Let's start with some wild assumptions :)

Watch dealers do something similar. They have the sale price in "plaintext", and the money they owe the dealer in a letter code. For the code, they use a secret 10-letter word with no repeating letters, labelling the letters of it 1234567890. E.g. if they use the word BLACKSMITH, MLKH would equal 7250. Source

If we assume this is somehow also the case for this store, we run into the first problem: We know the last given example had a price of \$7500, but both SP and CP has five letters. This can be explained away if we assume the first letter is some kind of meta information. Sometimes this may be a cost/profit ratio or other things. Source

Let's test this on the known examples

\$650 and \$7500 both have a 5 in them. If they use a secret word, we would have to encounter a duplicate letter in the appropriate positions. And we do on the SPs with the letter S, as long as the first letter indeed is some meta information.

(X)TSP
650

(M)OSMV
7500

We'll conclude that T=6, S=5, P=0, O=7, M=0, V=0. We'll also conclude that since they told you the value of the SP, the value of CP is less than SP for a given item because CP is the price "they don't want you to know", e.g. cost price or something similar. This hints towards a slightly different approach than the watchmakers. It looks like we have one 9 letter word labelled 1-9, and the rest of the alphabet just represents 0. We can already see that a substring of the secret word has to be STO, since S=5, T=6 and O=7. Unfortunately, it can't be the substring STORE because if E=9, the CP of the last item would start with a 9, making CP > SP, contradicting our assumption.
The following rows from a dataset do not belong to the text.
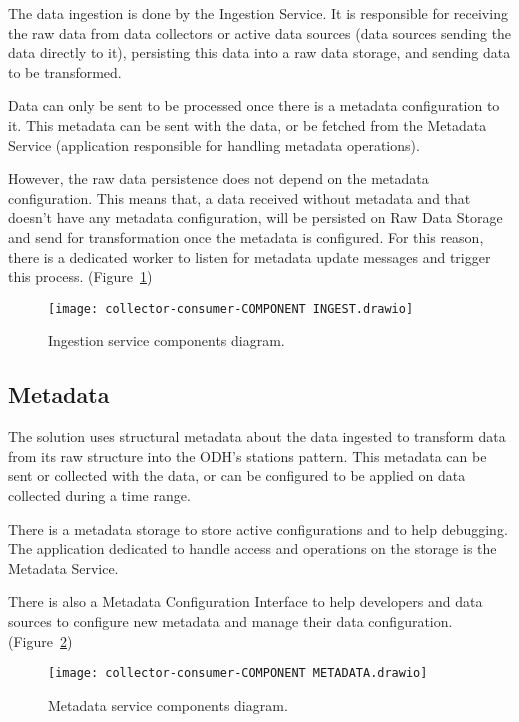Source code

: The data ingestion is done by the Ingestion Service. It is responsible for receiving the raw data from data collectors or active data sources (data sources sending the data directly to it), persisting this data into a raw data storage, and sending data to be transformed.

Data can only be sent to be processed once there is a metadata configuration to it. This metadata can be sent with the data, or be fetched from the Metadata Service (application responsible for handling metadata operations).

However, the raw data persistence does not depend on the metadata configuration. This means that, a data received without metadata and that doesn't have any metadata configuration, will be persisted on Raw Data Storage and send for transformation once the metadata is configured. For this reason, there is a dedicated worker to listen for metadata update messages and trigger this process. (Figure~\ref{fig:ingest})

\begin{figure}
    \centering
    \texttt{[image: collector-consumer-COMPONENT INGEST.drawio]}
    \caption{Ingestion service components diagram.\label{fig:ingest}}
\end{figure}

\subsection{Metadata}
\label{sec:ingestion}

The solution uses structural metadata about the data ingested to transform data from its raw structure into the ODH's stations pattern. This metadata can be sent or collected with the data, or can be configured to be applied on data collected during a time range.

There is a metadata storage to store active configurations and to help debugging. The application dedicated to handle access and operations on the storage is the Metadata Service.

There is also a Metadata Configuration Interface to help developers and data sources to configure new metadata and manage their data configuration. (Figure~\ref{fig:metadata})

\begin{figure}
    \centering
    \texttt{[image: collector-consumer-COMPONENT METADATA.drawio]}
    \caption{Metadata service components diagram.\label{fig:metadata}}
\end{figure}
If you somehow still believe me at this point, we can make some deductions

We know the secret word is of the form ....sto... Now, we can assume the first (non-meta) letter of each price tag is not 0, otherwise it wouldn't be needed. Let's collect all the first digits of the known examples: UCOLSBTE. So we know the secret word contains all of these 8 letters, and one unknown letter.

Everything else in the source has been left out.